Information models like taxonomies and ontologies are rarely built independently, and they are never static. At EK, knowledge engineers partner with clients to build these models through an iterative process of design, validation, and implementation. The models that come out of this process are in a constant state of change, especially those that power dynamic semantic solutions like knowledge graphs and data fabrics. How can we effectively govern these changes without limiting the pace of development? For a trusted approach to managing change, we can take inspiration from a bedrock of software engineering: version control.
How Is Version Control Relevant to Knowledge Engineering?
Version control was designed with a simple goal in mind: to help teams of developers track changes to complicated code projects. Over the years it has become standard practice in most development environments. Though it originated in software engineering, version control is broadly applicable to any environment where rapid iteration and experimentation are the norm. Increasingly, disciplines like design, manufacturing, and data science are adopting version control systems to manage their work.
There are clear parallels between software and knowledge engineering. Ontologies and taxonomies are serialized in common text and data formats, just like software code. Information modeling teams work iteratively, using the same Agile approaches that were refined in the engineering environment, and they strive to design models that are flexible and modular, so they can expand to meet new business use cases. Both software engineering and information modeling teams are naturally collaborative and cross-functional, with team members of varying expertise contributing across domains.

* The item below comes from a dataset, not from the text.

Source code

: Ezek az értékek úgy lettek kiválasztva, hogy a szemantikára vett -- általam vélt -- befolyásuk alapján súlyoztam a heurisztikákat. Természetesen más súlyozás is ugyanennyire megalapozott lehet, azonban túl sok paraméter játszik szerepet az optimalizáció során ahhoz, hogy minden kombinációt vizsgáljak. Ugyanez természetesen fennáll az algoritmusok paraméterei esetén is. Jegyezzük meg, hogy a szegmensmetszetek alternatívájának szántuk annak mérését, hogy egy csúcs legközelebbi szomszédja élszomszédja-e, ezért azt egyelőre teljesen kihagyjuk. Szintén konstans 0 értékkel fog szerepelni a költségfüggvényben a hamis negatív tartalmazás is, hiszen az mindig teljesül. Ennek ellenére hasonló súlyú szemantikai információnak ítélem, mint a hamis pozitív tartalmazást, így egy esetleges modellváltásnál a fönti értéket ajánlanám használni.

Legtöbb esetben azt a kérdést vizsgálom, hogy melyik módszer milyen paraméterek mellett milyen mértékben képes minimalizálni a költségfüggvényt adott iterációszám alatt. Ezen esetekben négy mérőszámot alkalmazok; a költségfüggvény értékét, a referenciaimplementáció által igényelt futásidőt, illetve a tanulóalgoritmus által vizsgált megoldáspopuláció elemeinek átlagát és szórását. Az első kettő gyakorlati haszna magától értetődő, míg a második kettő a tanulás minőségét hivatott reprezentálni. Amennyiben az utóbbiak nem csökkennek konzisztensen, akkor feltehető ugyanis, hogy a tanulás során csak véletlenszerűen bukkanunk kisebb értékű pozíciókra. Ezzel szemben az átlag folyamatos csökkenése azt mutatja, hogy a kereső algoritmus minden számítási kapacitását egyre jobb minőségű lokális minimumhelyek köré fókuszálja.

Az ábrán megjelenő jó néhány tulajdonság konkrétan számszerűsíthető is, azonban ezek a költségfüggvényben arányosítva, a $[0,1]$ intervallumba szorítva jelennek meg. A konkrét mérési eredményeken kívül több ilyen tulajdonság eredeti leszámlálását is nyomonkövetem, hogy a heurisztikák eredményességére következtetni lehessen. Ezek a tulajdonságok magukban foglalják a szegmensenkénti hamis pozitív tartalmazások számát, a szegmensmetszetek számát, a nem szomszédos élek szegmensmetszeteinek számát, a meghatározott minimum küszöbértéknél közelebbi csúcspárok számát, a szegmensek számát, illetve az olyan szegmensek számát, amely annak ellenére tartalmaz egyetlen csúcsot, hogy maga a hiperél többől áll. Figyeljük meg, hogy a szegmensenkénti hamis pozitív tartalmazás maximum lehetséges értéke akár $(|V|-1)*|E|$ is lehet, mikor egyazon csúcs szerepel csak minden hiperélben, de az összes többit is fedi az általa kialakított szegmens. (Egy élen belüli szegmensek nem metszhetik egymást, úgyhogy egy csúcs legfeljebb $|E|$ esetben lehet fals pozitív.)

Given the similarities between the two environments, it is not surprising that software and knowledge engineers face similar challenges. With so much rapid change, it can be difficult to know which version of a file is most recent or who worked on what feature, or to handle common workflow issues like integrating changes and managing feature requests. Modeling teams need a system that organizes and streamlines the continuous flow of changes to their models so they can work harmoniously with as little friction as possible. Fortunately, software teams have already worked out a tried-and-tested methodology to address these issues, and this approach can be easily adapted to an information modeling context.
Benefits of Version Control
Version control is an approach to tracking and managing changes to complex projects. Version control systems (VCSs) actualize version control into software like Git or SVN. Though the features vary by system, most VCSs have the following core components.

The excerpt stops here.